(Information provided)

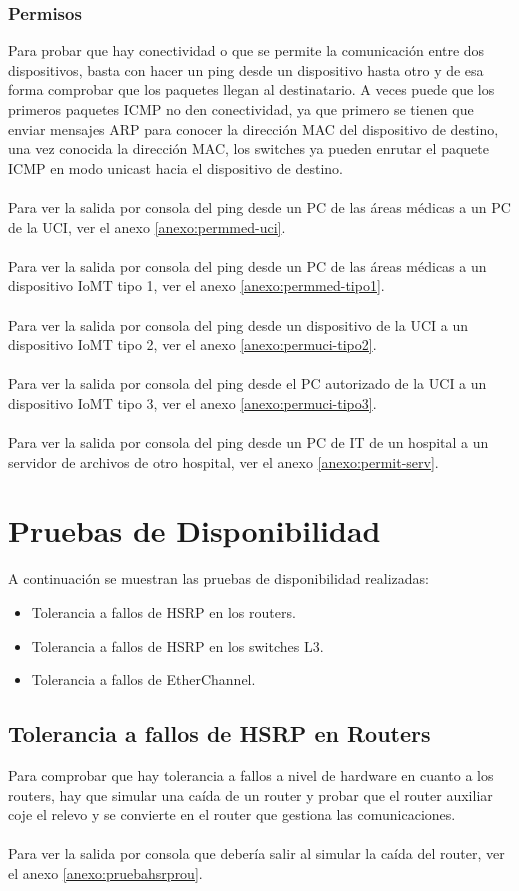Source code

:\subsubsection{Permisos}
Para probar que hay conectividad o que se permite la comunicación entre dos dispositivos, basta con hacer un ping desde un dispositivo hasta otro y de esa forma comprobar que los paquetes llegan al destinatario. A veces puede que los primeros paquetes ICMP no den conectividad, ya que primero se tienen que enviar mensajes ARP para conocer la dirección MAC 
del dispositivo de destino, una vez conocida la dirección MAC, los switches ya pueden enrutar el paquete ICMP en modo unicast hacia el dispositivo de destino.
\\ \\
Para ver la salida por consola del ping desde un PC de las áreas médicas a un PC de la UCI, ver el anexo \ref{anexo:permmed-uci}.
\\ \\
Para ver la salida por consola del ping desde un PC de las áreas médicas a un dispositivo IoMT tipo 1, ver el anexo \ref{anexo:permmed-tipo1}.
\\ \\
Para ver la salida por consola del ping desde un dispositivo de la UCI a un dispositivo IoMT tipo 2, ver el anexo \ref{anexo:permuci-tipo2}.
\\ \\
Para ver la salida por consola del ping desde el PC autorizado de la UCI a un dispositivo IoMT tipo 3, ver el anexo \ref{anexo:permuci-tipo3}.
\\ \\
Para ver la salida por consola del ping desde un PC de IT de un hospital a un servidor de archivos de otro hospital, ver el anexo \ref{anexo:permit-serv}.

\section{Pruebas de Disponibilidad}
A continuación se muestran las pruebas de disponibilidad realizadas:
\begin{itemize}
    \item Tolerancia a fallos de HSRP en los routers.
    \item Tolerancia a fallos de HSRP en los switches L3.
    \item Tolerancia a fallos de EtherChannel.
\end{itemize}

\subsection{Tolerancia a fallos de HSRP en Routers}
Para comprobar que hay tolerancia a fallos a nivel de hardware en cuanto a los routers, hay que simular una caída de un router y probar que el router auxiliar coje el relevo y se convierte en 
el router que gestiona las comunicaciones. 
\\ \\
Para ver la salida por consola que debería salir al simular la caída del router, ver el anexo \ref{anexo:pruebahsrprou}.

(End Information provided)
(Information provided)

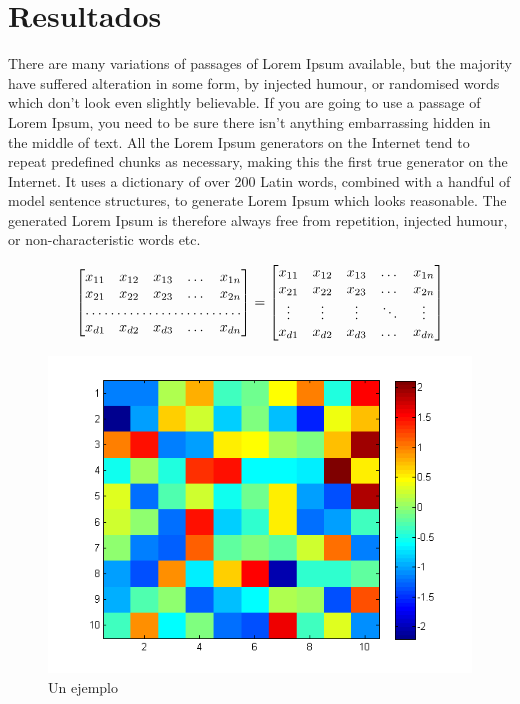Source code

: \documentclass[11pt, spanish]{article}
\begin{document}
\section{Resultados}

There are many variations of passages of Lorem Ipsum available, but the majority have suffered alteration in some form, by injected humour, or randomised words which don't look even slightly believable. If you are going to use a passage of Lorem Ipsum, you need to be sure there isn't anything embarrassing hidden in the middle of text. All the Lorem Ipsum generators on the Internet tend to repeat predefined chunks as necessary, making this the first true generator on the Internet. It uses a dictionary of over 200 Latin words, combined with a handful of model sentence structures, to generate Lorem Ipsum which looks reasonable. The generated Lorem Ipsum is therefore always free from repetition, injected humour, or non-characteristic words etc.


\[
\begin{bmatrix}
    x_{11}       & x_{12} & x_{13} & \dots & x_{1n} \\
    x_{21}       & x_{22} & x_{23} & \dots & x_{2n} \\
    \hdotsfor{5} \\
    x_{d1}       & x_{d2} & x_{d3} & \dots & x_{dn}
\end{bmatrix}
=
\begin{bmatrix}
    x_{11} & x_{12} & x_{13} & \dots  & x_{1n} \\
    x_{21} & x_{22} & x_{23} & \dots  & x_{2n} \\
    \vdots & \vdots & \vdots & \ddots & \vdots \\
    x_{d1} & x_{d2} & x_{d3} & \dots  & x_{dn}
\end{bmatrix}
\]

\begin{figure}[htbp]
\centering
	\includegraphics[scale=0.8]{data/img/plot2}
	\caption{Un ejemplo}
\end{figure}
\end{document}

(End Information provided)

Exercise description:
Scan the records for the word "ICMP", and copy each line where it is found.

Answer to the problem:
Para probar que hay conectividad o que se permite la comunicación entre dos dispositivos, basta con hacer un ping desde un dispositivo hasta otro y de esa forma comprobar que los paquetes llegan al destinatario. A veces puede que los primeros paquetes ICMP no den conectividad, ya que primero se tienen que enviar mensajes ARP para conocer la dirección MAC 
del dispositivo de destino, una vez conocida la dirección MAC, los switches ya pueden enrutar el paquete ICMP en modo unicast hacia el dispositivo de destino.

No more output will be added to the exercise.